Rédigé par Adviso | 17 nov. 2015 00:00:00
Cette année, Apple créé une onde de choc dans l’industrie de la publicité en ligne. Même si les content blockers (un nouveau type d’applications dans iOS 9 qui permet de bloquer des contenus dans Safari Mobile, par exemple des pubs) ne dominent plus les palmarès dans le App Store (Crystal, l’application la plus populaire est rendue 634e dans le App Store américain), cette annonce semble marquer un point tournant pour l’industrie.

 

À la mi-octobre, l’IAB (Internet Advertising Bureau) a cru bon de repenser sa position sur le blocage de contenus, qui était jusqu’alors tout simplement une opposition farouche. Leur vision a changé : « We messed up ». Selon le vice-président des technologies, les publicitaires et les compagnies de ad tech ont oublié l’élément le plus important d’Internet : la confiance et la satisfaction des utilisateurs. Et, en guise de réparation, l’IAB a annoncé un nouveau programme pour développer des standards qui seraient plus respectueux de l’expérience de l’utilisateur, les L.E.A.N. ads (acronyme pour Light, Encrypted, Ad Choice Supported, Non-invasive ads).

Peu de temps après, Google a annoncé en grande pompe une nouvelle technologie qui lui permettra d’offrir une expérience de navigation sur le Web aussi rapide que dans des applications natives : les Accelerated Mobile Pages.
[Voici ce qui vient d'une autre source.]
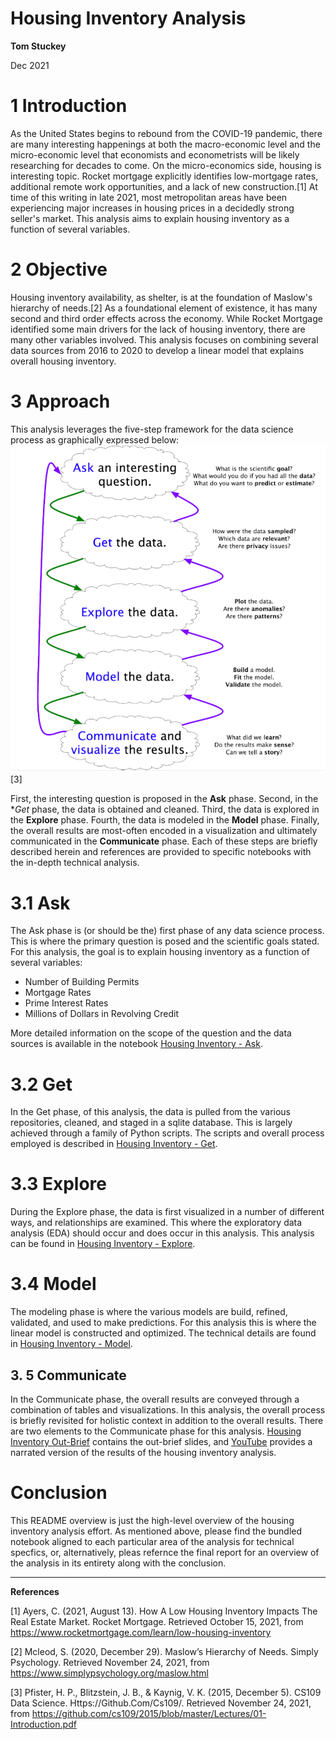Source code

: #  Housing Inventory Analysis

**Tom Stuckey**  

Dec 2021  

# 1 Introduction

As the United States begins to rebound from the COVID-19 pandemic, there are many interesting happenings at both the macro-economic level and the micro-economic level that economists and econometrists will be likely researching for decades to come. On the micro-economics side, housing is interesting topic. Rocket mortgage explicitly identifies low-mortgage rates, additional remote work opportunities, and a lack of new construction.[1] At time of this writing in late 2021, most metropolitan areas have been experiencing major increases in housing prices in a decidedly strong seller's market. This analysis aims to explain housing inventory as a function of several variables.

# 2 Objective

Housing inventory availability, as shelter, is at the foundation of Maslow's hierarchy of needs.[2] As a foundational element of existence, it has many second and third order effects across the economy. While Rocket Mortgage identified some main drivers for the lack of housing inventory, there are many other variables involved. This analysis focuses on combining  several data sources from 2016 to 2020 to develop a linear model that explains overall housing inventory.


# 3 Approach

This analysis leverages the five-step framework for the data science process as graphically expressed below:
![Data Science Process](images/Data%20Science%20Process.png) 
[3]

First, the interesting question is proposed in the **Ask** phase. Second, in the **Get* phase, the data is obtained and cleaned. Third, the data is explored in the **Explore** phase. Fourth, the data is modeled in the **Model** phase. Finally, the overall results are most-often encoded in a visualization and ultimately communicated in the **Communicate** phase. Each of these steps are briefly described herein and references are provided to specific notebooks with the in-depth technical analysis. 

# 3.1 Ask

The Ask phase is (or should be the) first phase of any data science process. This is where the primary question is posed and the scientific goals stated. For this analysis, the goal is to explain housing inventory as a function of several variables:

- Number of Building Permits
- Mortgage Rates
- Prime Interest Rates
- Millions of Dollars in Revolving Credit

More detailed information on the scope of the question and the data sources is available in the notebook [Housing Inventory - Ask](Housing%20Inventory%20-%20Ask.ipynb).

# 3.2 Get 

In the Get phase, of this analysis, the data is pulled from the various repositories, cleaned, and staged in a sqlite database. This is largely achieved through a family of Python scripts. The scripts and overall process employed is described in [Housing Inventory - Get](Housing%20Inventory%20-%20Get.ipynb). 

# 3.3 Explore 

During the Explore phase, the data is first visualized in a number of different ways, and relationships are examined. This where the exploratory data analysis (EDA) should occur and does occur in this analysis. This analysis can be found in [Housing Inventory - Explore](Housing%20nventory%20-%20Explore.ipynb).

# 3.4 Model  

The modeling phase is where the various models are build, refined, validated, and used to make predictions. For this analysis this is where the linear model is constructed and optimized. The technical details are found in [Housing Inventory - Model](Housing%20Inventory%20-%20Model.ipynb). 

## 3. 5 Communicate

In the Communicate phase, the overall results are conveyed through a combination of tables and visualizations. In this analysis, the overall process is briefly revisited for holistic context in addition to the overall results. There are two elements to the Communicate phase for this analysis. [Housing Inventory Out-Brief]() contains the out-brief slides, and [YouTube]() provides a narrated version of the results of the housing inventory analysis. 

# Conclusion

This README overview is just the high-level overview of the housing inventory analysis effort. As mentioned above, please find the bundled notebook aligned to each particular area of the analysis for technical specfics, or, alternatively, pleas refernce the final report for an overview of the analysis in its entirety along with the conclusion.

---

**References**

[1] Ayers, C. (2021, August 13). How A Low Housing Inventory Impacts The Real Estate Market. Rocket Mortgage. Retrieved October 15, 2021, from https://www.rocketmortgage.com/learn/low-housing-inventory

[2] Mcleod, S. (2020, December 29). Maslow’s Hierarchy of Needs. Simply Psychology. Retrieved November 24, 2021, from https://www.simplypsychology.org/maslow.html

[3] Pfister, H. P., Blitzstein, J. B., & Kaynig, V. K. (2015, December 5). CS109 Data Science. Https://Github.Com/Cs109/. Retrieved November 24, 2021, from https://github.com/cs109/2015/blob/master/Lectures/01-Introduction.pdf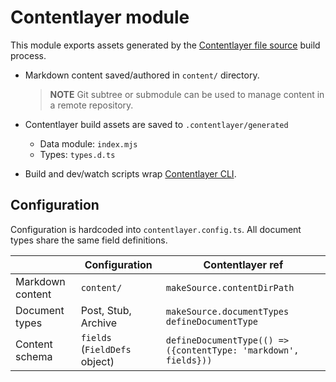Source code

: # Contentlayer module

This module exports assets generated by the [Contentlayer file source](https://contentlayer.dev/docs/sources/files/generated-data) build process.

- Markdown content saved/authored in `content/` directory.

  > **NOTE**
  > Git subtree or submodule can be used to manage content in a remote repository.

- Contentlayer build assets are saved to `.contentlayer/generated`

  - Data module: `index.mjs`
  - Types: `types.d.ts`

- Build and dev/watch scripts wrap [Contentlayer CLI](https://contentlayer.dev/docs/reference/cli-e9e2f788).

## Configuration

Configuration is hardcoded into `contentlayer.config.ts`. All document types share the same field definitions.

|                  | Configuration                 | Contentlayer ref                                                |
| ---------------- | ----------------------------- | --------------------------------------------------------------- |
| Markdown content | `content/`                    | `makeSource.contentDirPath`                                     |
| Document types   | Post, Stub, Archive           | `makeSource.documentTypes`<br>`defineDocumentType`              |
| Content schema   | `fields` (`FieldDefs` object) | `defineDocumentType(() => ({contentType: 'markdown', fields}))` |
Cette annonce se veut à la fois une réponse aux Instant Articles de Facebook, à Apple News et aux problèmes de performance qui motivent plusieurs utilisateurs à installer un bloqueur publicitaire, plus précisément la piètre qualité de l’expérience mobile tant au niveau de la vitesse de chargement qu’au niveau du respect de l’expérience utilisateur.

Bien que ces initiatives s’attaquent aux causes principales du blocage de contenu, il n’est pas encore assuré qu’elles réduiront considérablement l’adoption de ces outils par les utilisateurs du Web, surtout les segments les plus lucratifs (plus scolarisés, mieux nantis, etc.). Certains évaluent à 11 % la perte de revenus liée à l’utilisation des content blockers.  Considérant que pour le « fat middle » – ces publications de taille moyenne avec de larges équipes éditoriales -, une perte de revenus même modérée peut constituer un arrêt de mort, on peut s’attendre à ce que les publicitaires et les éditeurs revoient leurs pratiques pour s’assurer de capter un maximum de revenus.

Des marchés plus restreints, mais de meilleure qualité

Le principal effet des content blockers est de stopper l’exécution de scripts et le téléchargement de ressources provenant de tiers (par exemple, les réseaux ou les serveurs publicitaires). Ce faisant, ces filtres amputent la capacité des annonceurs de créer et de rejoindre des audiences à travers la toile.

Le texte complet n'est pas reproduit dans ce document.